During this period, the FTC says Rite Aid used facial recognition technology to “capture images of all consumers as they entered or moved through the stores.” It then allegedly created a database of customers identified as shoplifters or exhibiting some other kind of suspicious behavior. For some customers, the database would have “accompanying information,” such as names, birth dates, and the activity deemed suspicious by the store, according to the complaint.


Rite Aid employees allegedly followed flagged customers around stores and performed searches


When a flagged shopper entered a Rite Aid store with facial recognition technology, the FTC says employees would receive a “match alert” sent to their mobile phones. As a result, Rite Aid employees allegedly followed customers around stores, performed searches, publicly accused them of shoplifting, and even asked the authorities to remove certain shoppers, according to the complaint. The FTC says Rite Aid falsely identified people as shoppers who had been previously flagged by the system, with incidents “disproportionality” impacting people of color.

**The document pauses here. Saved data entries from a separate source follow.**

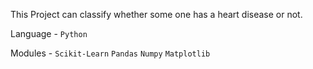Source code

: This Project can classify whether some one has a heart disease or not.

Language - `Python`

Modules - `Scikit-Learn` `Pandas` `Numpy` `Matplotlib`
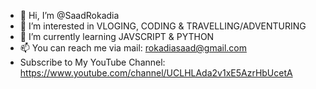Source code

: - 👋 Hi, I’m @SaadRokadia
- 👀 I’m interested in VLOGING, CODING & TRAVELLING/ADVENTURING
- 🌱 I’m currently learning JAVSCRIPT & PYTHON
- 📫 You can reach me via mail: rokadiasaad@gmail.com
- Subscribe to My YouTube Channel: https://www.youtube.com/channel/UCLHLAda2v1xE5AzrHbUcetA

<!---
SaadRokadia/SaadRokadia is a ✨ special ✨ repository because its `README.md` (this file) appears on your GitHub profile.
You can click the Preview link to take a look at your changes.
--->
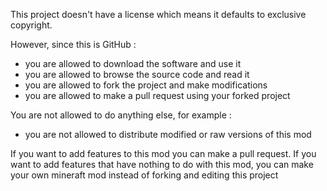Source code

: This project doesn't have a license which means it defaults to exclusive copyright.

However, since this is GitHub :
- you are allowed to download the software and use it
- you are allowed to browse the source code and read it
- you are allowed to fork the project and make modifications
- you are allowed to make a pull request using your forked project

You are not allowed to do anything else, for example :
- you are not allowed to distribute modified or raw versions of this mod

If you want to add features to this mod you can make a pull request.
If you want to add features that have nothing to do with this mod, you can make your own mineraft mod instead of forking and editing this project
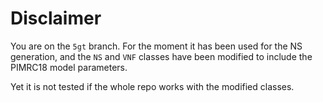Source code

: # Disclaimer
You are on the `5gt` branch. For the moment it has been used for the NS generation, and the `NS` and `VNF` classes have been modified to include the PIMRC18 model parameters.

Yet it is not tested if the whole repo works with the modified classes.

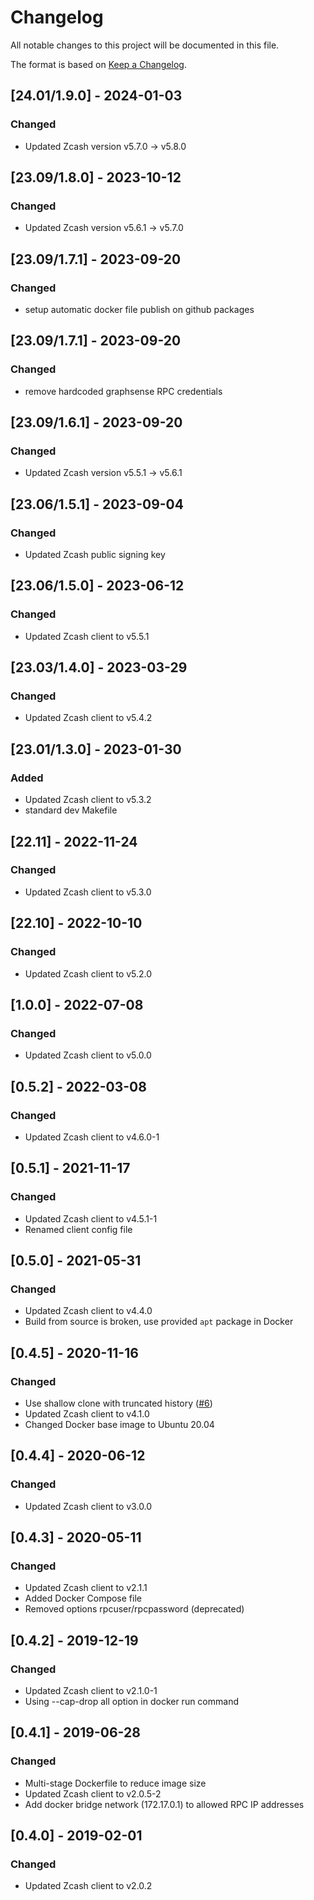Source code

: # Changelog
All notable changes to this project will be documented in this file.

The format is based on [Keep a Changelog](https://keepachangelog.com/en/1.0.0/).

## [24.01/1.9.0] - 2024-01-03
### Changed
- Updated Zcash version v5.7.0 -> v5.8.0

## [23.09/1.8.0] - 2023-10-12
### Changed
- Updated Zcash version v5.6.1 -> v5.7.0

## [23.09/1.7.1] - 2023-09-20
### Changed
- setup automatic docker file publish on github packages

## [23.09/1.7.1] - 2023-09-20
### Changed
- remove hardcoded graphsense RPC credentials

## [23.09/1.6.1] - 2023-09-20
### Changed
- Updated Zcash version v5.5.1 -> v5.6.1

## [23.06/1.5.1] - 2023-09-04
### Changed
- Updated Zcash public signing key

## [23.06/1.5.0] - 2023-06-12
### Changed
- Updated Zcash client to v5.5.1

## [23.03/1.4.0] - 2023-03-29
### Changed
- Updated Zcash client to v5.4.2

## [23.01/1.3.0] - 2023-01-30
### Added
- Updated Zcash client to v5.3.2
- standard dev Makefile

## [22.11] - 2022-11-24
### Changed
- Updated Zcash client to v5.3.0

## [22.10] - 2022-10-10
### Changed
- Updated Zcash client to v5.2.0

## [1.0.0] - 2022-07-08
### Changed
- Updated Zcash client to v5.0.0

## [0.5.2] - 2022-03-08
### Changed
- Updated Zcash client to v4.6.0-1

## [0.5.1] - 2021-11-17
### Changed
- Updated Zcash client to v4.5.1-1
- Renamed client config file

## [0.5.0] - 2021-05-31
### Changed
- Updated Zcash client to v4.4.0
- Build from source is broken, use provided `apt` package in Docker

## [0.4.5] - 2020-11-16
### Changed
- Use shallow clone with truncated history ([#6](https://github.com/graphsense/btc-client/issues/6))
- Updated Zcash client to v4.1.0
- Changed Docker base image to Ubuntu 20.04

## [0.4.4] - 2020-06-12
### Changed
- Updated Zcash client to v3.0.0

## [0.4.3] - 2020-05-11
### Changed
- Updated Zcash client to v2.1.1
- Added Docker Compose file
- Removed options rpcuser/rpcpassword (deprecated)

## [0.4.2] - 2019-12-19
### Changed
- Updated Zcash client to v2.1.0-1
- Using --cap-drop all option in docker run command

## [0.4.1] - 2019-06-28
### Changed
- Multi-stage Dockerfile to reduce image size
- Updated Zcash client to v2.0.5-2
- Add docker bridge network (172.17.0.1) to allowed RPC IP addresses

## [0.4.0] - 2019-02-01
### Changed
- Updated Zcash client to v2.0.2
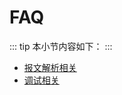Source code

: # FAQ

::: tip
本小节内容如下：
:::

- [报文解析相关](docs/v1/jt-808/guide/FAQ/package-parsing.md)
- [调试相关](docs/v1/jt-808/guide/FAQ/debug.md)
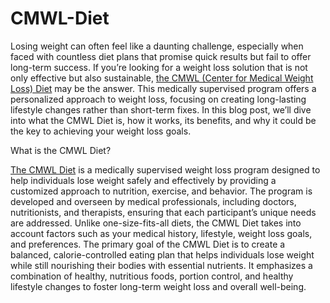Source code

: # CMWL-Diet

Losing weight can often feel like a daunting challenge, especially when faced with countless diet plans that promise quick results but fail to offer long-term success. If you’re looking for a weight loss solution that is not only effective but also sustainable, [the CMWL (Center for Medical Weight Loss) Diet](https://cmwlreviews.blogspot.com/2024/12/cmwl-reviews-why-glp-1-medication-plan.html
) may be the answer. This medically supervised program offers a personalized approach to weight loss, focusing on creating long-lasting lifestyle changes rather than short-term fixes. In this blog post, we’ll dive into what the CMWL Diet is, how it works, its benefits, and why it could be the key to achieving your weight loss goals.

What is the CMWL Diet?

[The CMWL Diet](https://groups.google.com/g/cmwl-reviews/c/VelNoR3jWqo
) is a medically supervised weight loss program designed to help individuals lose weight safely and effectively by providing a customized approach to nutrition, exercise, and behavior. The program is developed and overseen by medical professionals, including doctors, nutritionists, and therapists, ensuring that each participant’s unique needs are addressed. Unlike one-size-fits-all diets, the CMWL Diet takes into account factors such as your medical history, lifestyle, weight loss goals, and preferences.
The primary goal of the CMWL Diet is to create a balanced, calorie-controlled eating plan that helps individuals lose weight while still nourishing their bodies with essential nutrients. It emphasizes a combination of healthy, nutritious foods, portion control, and healthy lifestyle changes to foster long-term weight loss and overall well-being.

Additionally, the pharmacy chain didn’t inform customers that it used facial recognition technology, and employees were “instructed employees not to reveal” this information, the complaint states. Most Rite Aid stores equipped with facial recognition technology were located in New York City, Los Angeles, Sacramento, Philadelphia, Baltimore, Detroit, Atlantic City, and a handful of other cities.

“Rite Aid’s reckless use of facial surveillance systems left its customers facing humiliation and other harms, and its order violations put consumers’ sensitive information at risk,” Samuel Levine, the FTC’s director of the Bureau of Consumer Protection, says in a statement. “Today’s groundbreaking order makes clear that the Commission will be vigilant in protecting the public from unfair biometric surveillance and unfair data security practices.”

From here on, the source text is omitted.